Adam's Polishes - Premium Car Care Products

I'd try using their metal polish #1 and #2. But if you only get one get #2. That stuff works great. Their Green Wheel cleaner and Super VRT is also must have for tires.

Any questions about their stuff just ask, I've used just about everything they have.


----------



## 68greengoat (Sep 15, 2005)

I use Mothers Mag and Aluminum polish with good results. It's for all metals...


----------



## crustysack (Oct 5, 2008)

I use Mothers chrome polish.works very well. I used to get this stuff called Cam Polish it was super thin and looked like milk. Hands down the best polish in the world, wipe on buff off done. i cant find it anymore:shutme


----------



## 68GTO4004Spd (Jun 19, 2008)

I've used Turtle wax chrome polish for years. I does a great job of cleaning up tired chrome. I only use chrome polish maybe once a year if that, it is an abrasive and will wear through the chrome layer and expose the nickel eventually. Chrome is less that one third the thickness of a human hair. For quick shine and clean up, believe it or not a glass cleaner such as windex or glass plus does an excellent job. Never use aluminum foil or steel wool no matter how many dorks say it works great, once you scatch it, it will never be the same.


----------



## Rukee (Feb 8, 2007)

I use the wizzards mist and shine on the chrome, glass, paint, rims, everything. Won't dull plastics, and works better on the glass for the rain then rainX does.


----------



## geeteeohguy (Feb 2, 2008)

Whatever you use, be sure to wax the chrome after you're done polishing it.


----------



## bigrc2 (Mar 28, 2009)

geeteeohguy said:


> Whatever you use, be sure to wax the chrome after you're done polishing it.

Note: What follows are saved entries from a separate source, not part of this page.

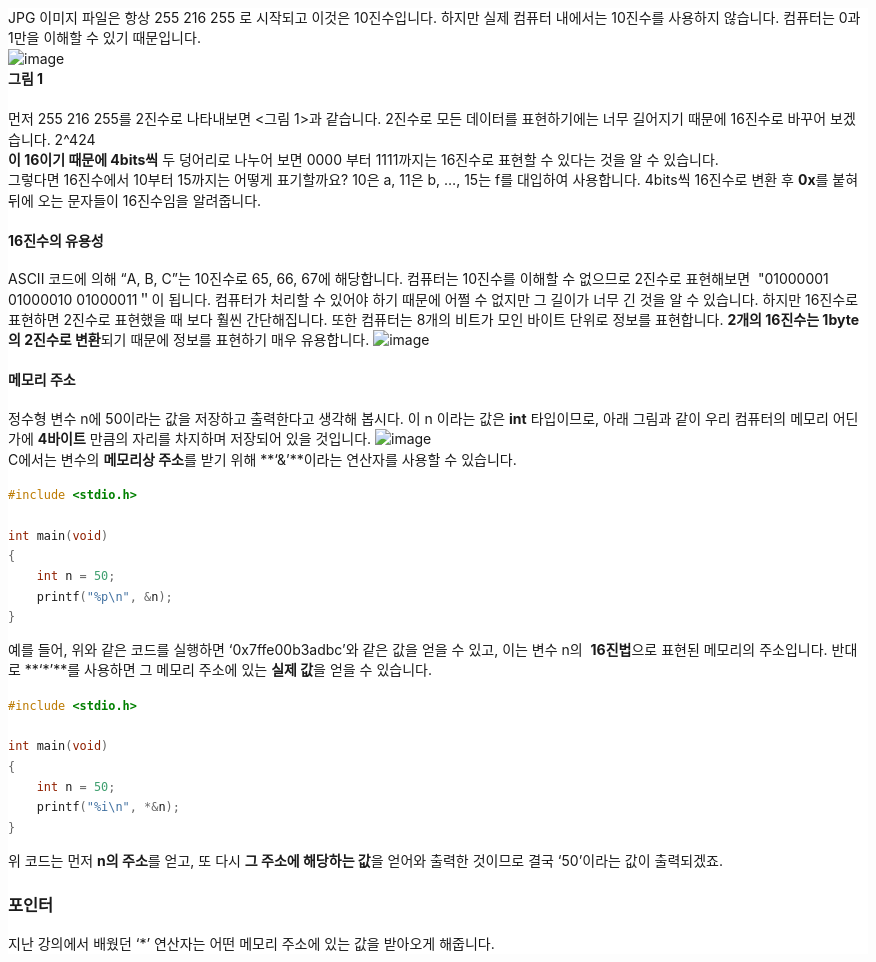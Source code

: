 JPG 이미지 파일은 항상 255 216 255 로 시작되고 이것은 10진수입니다. 하지만 실제 컴퓨터 내에서는 10진수를 사용하지 않습니다. 컴퓨터는 0과 1만을 이해할 수 있기 때문입니다.  
![image](https://cphinf.pstatic.net/mooc/20170807_218/1502072784893AgAug_PNG/5.4_-01.png?type=w760)  
**그림 1**  
<br>
먼저 255 216 255를 2진수로 나타내보면 <그림 1>과 같습니다. 2진수로 모든 데이터를 표현하기에는 너무 길어지기 때문에 16진수로 바꾸어 보겠습니다. 2^424  
**이 16이기 때문에 4bits씩** 두 덩어리로 나누어 보면 0000 부터 1111까지는 16진수로 표현할 수 있다는 것을 알 수 있습니다.  
그렇다면 16진수에서 10부터 15까지는 어떻게 표기할까요? 10은 a, 11은 b, …, 15는 f를 대입하여 사용합니다. 4bits씩 16진수로 변환 후 **0x**를 붙혀 뒤에 오는 문자들이 16진수임을 알려줍니다.

#### **16진수의 유용성**

ASCII 코드에 의해 “A, B, C”는 10진수로 65, 66, 67에 해당합니다. 컴퓨터는 10진수를 이해할 수 없으므로 2진수로 표현해보면  "01000001 01000010 01000011＂이 됩니다. 컴퓨터가 처리할 수 있어야 하기 때문에 어쩔 수 없지만 그 길이가 너무 긴 것을 알 수 있습니다.
하지만 16진수로 표현하면 2진수로 표현했을 때 보다 훨씬 간단해집니다. 또한 컴퓨터는 8개의 비트가 모인 바이트 단위로 정보를 표현합니다. **2개의 16진수는 1byte의 2진수로 변환**되기 때문에 정보를 표현하기 매우 유용합니다.
![image](https://cphinf.pstatic.net/mooc/20170807_161/1502072871106NqRxw_PNG/5.4_-02.png?type=w760)

#### **메모리 주소**

정수형 변수 n에 50이라는 값을 저장하고 출력한다고 생각해 봅시다.
이 n 이라는 값은 **int** 타입이므로, 아래 그림과 같이 우리 컴퓨터의 메모리 어딘가에 **4바이트** 만큼의 자리를 차지하며 저장되어 있을 것입니다.
![image](https://cs50.harvard.edu/x/2020/notes/4/n.png)  
C에서는 변수의 **메모리상 주소**를 받기 위해 **‘&’**이라는 연산자를 사용할 수 있습니다.

```c
#include <stdio.h>

int main(void)
{
    int n = 50;
    printf("%p\n", &n);
}
```

예를 들어, 위와 같은 코드를 실행하면 ‘0x7ffe00b3adbc’와 같은 값을 얻을 수 있고, 이는 변수 n의  **16진법**으로 표현된 메모리의 주소입니다.
반대로 **‘\*’**를 사용하면 그 메모리 주소에 있는 **실제 값**을 얻을 수 있습니다.

```c
#include <stdio.h>

int main(void)
{
    int n = 50;
    printf("%i\n", *&n);
}
```

위 코드는 먼저 **n의 주소**를 얻고, 또 다시 **그 주소에 해당하는 값**을 얻어와 출력한 것이므로 결국 ‘50’이라는 값이 출력되겠죠.

### 포인터

지난 강의에서 배웠던 ‘\*’ 연산자는 어떤 메모리 주소에 있는 값을 받아오게 해줍니다.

Wax it? Like with the same wax I use on the rest of the car?


----------



## Hot_Rod (Feb 10, 2011)

68GTO4004Spd said:


> I've used Turtle wax chrome polish for years. I does a great job of cleaning up tired chrome. I only use chrome polish maybe once a year if that, it is an abrasive and will wear through the chrome layer and expose the nickel eventually. Chrome is less that one third the thickness of a human hair. For quick shine and clean up, believe it or not a glass cleaner such as windex or glass plus does an excellent job. Never use aluminum foil or steel wool no matter how many dorks say it works great, once you scatch it, it will never be the same.

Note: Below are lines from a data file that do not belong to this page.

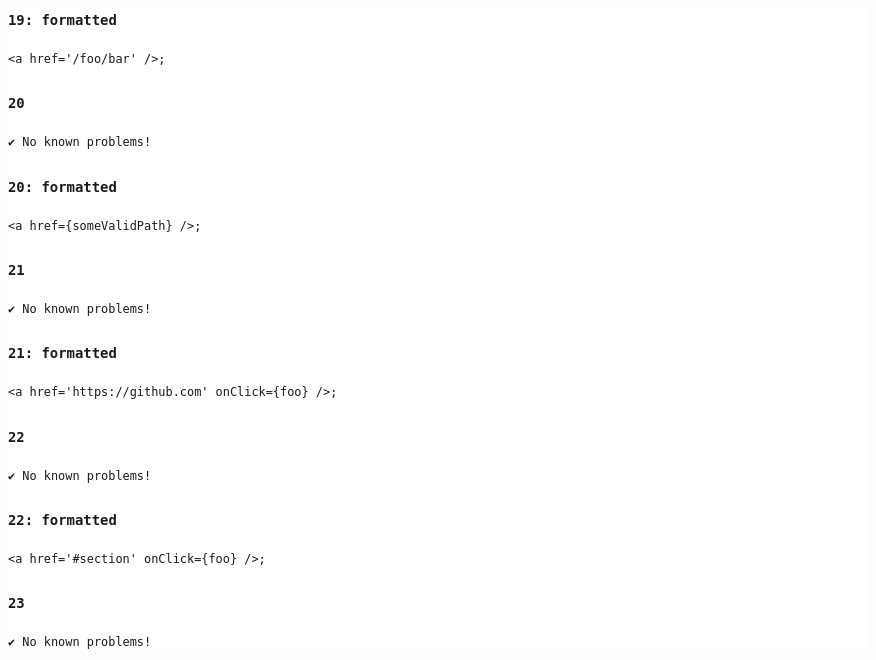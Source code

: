 ### `19: formatted`

```
<a href='/foo/bar' />;

```

### `20`

```
✔ No known problems!

```

### `20: formatted`

```
<a href={someValidPath} />;

```

### `21`

```
✔ No known problems!

```

### `21: formatted`

```
<a href='https://github.com' onClick={foo} />;

```

### `22`

```
✔ No known problems!

```

### `22: formatted`

```
<a href='#section' onClick={foo} />;

```

### `23`

```
✔ No known problems!

```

Purple power glass and multi-surface cleaner. Yezzer. Works really good on chrome, works better on chrome wheels.


----------



## bigrc2 (Mar 28, 2009)

Well I have used Turtle Wax chrome polish for a long long time also! But Ive got little scuffs on the valve covers and air cleaners! Is there a way to get that stuff out or do they need to be redone or would it be cheaper to buy new ones?


----------



## geeteeohguy (Feb 2, 2008)

Yes, regualr car wax on the chrome. Keeps acid rain and corrosive chemicals in air pollution from pitting it. If you have scuffs on the chrome but it's still in good shape (not thin), I've had good luck with rubbing compound or polishing compound, the DuPont stuff in the green cans. Follow with a chrome polish and a wax.


----------



## 68GTO4004Spd (Jun 19, 2008)

If it's scuffed or scatched you might be able to buff it out with some jewlers rouge and a canton flannel buffing wheel, but you will most likely burn through the chrome before you remove the scuff marks. Re-chrome or replace, it's about a wash as to which is cheaper, get some quotes on doing it both ways.


----------



## bigrc2 (Mar 28, 2009)

K thanks guys for the advice! I will give that a try!


----------